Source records
----

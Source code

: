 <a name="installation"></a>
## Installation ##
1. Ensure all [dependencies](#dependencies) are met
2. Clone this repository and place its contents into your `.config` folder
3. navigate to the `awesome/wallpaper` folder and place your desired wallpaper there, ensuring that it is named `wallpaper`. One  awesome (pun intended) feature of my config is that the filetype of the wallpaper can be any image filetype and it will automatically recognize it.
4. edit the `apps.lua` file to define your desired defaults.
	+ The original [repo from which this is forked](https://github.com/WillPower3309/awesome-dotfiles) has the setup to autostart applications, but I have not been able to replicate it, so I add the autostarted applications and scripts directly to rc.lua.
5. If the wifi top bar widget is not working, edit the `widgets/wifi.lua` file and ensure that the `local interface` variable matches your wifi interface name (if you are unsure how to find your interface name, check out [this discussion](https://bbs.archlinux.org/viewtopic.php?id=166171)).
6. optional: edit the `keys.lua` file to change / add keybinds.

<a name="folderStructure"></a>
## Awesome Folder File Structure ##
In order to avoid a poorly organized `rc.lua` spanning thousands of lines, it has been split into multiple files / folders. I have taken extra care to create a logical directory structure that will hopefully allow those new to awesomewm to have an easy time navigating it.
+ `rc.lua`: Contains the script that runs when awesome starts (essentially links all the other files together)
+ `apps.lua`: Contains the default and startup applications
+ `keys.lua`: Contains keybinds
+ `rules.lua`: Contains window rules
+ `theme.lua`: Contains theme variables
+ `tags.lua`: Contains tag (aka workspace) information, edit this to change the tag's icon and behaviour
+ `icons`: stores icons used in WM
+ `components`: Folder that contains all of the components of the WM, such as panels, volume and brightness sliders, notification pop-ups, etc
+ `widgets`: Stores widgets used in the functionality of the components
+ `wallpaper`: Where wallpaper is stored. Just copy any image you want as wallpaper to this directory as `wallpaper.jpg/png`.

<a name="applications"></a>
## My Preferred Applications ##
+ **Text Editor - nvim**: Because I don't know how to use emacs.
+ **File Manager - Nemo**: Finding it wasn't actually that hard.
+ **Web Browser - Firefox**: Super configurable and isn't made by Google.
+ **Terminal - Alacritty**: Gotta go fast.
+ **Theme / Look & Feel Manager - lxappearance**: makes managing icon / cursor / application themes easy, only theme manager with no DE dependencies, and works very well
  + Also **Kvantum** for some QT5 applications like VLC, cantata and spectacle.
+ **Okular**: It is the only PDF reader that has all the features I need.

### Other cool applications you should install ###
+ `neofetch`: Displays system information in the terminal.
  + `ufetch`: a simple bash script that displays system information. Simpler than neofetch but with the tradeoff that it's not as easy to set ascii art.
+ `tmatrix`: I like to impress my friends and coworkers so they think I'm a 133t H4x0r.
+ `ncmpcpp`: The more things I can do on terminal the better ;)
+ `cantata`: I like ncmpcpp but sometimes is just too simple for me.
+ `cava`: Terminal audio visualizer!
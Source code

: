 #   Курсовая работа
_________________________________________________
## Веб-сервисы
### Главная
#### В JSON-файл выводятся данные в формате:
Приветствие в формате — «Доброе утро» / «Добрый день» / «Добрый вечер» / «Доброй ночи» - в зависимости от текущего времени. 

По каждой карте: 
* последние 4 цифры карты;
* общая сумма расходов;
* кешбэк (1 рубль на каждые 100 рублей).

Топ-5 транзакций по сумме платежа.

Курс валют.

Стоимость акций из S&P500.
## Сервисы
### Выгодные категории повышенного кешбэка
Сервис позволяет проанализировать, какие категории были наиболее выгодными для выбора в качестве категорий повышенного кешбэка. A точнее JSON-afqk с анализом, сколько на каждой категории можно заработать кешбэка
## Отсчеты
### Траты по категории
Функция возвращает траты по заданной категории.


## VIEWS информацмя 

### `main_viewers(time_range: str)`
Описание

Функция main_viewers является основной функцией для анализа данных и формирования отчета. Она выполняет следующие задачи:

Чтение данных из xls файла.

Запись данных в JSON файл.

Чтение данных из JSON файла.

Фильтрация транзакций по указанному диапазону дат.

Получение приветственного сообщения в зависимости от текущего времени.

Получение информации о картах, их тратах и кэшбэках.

----

Exercise
All that should appear in the response is the run of lines from the first line of the entries through the line containing "2. Clone this", copied exactly.

Answer to this exercise
Source code

: <a name="installation"></a>
## Installation ##
1. Ensure all [dependencies](#dependencies) are met
2. Clone this repository and place its contents into your `.config` folder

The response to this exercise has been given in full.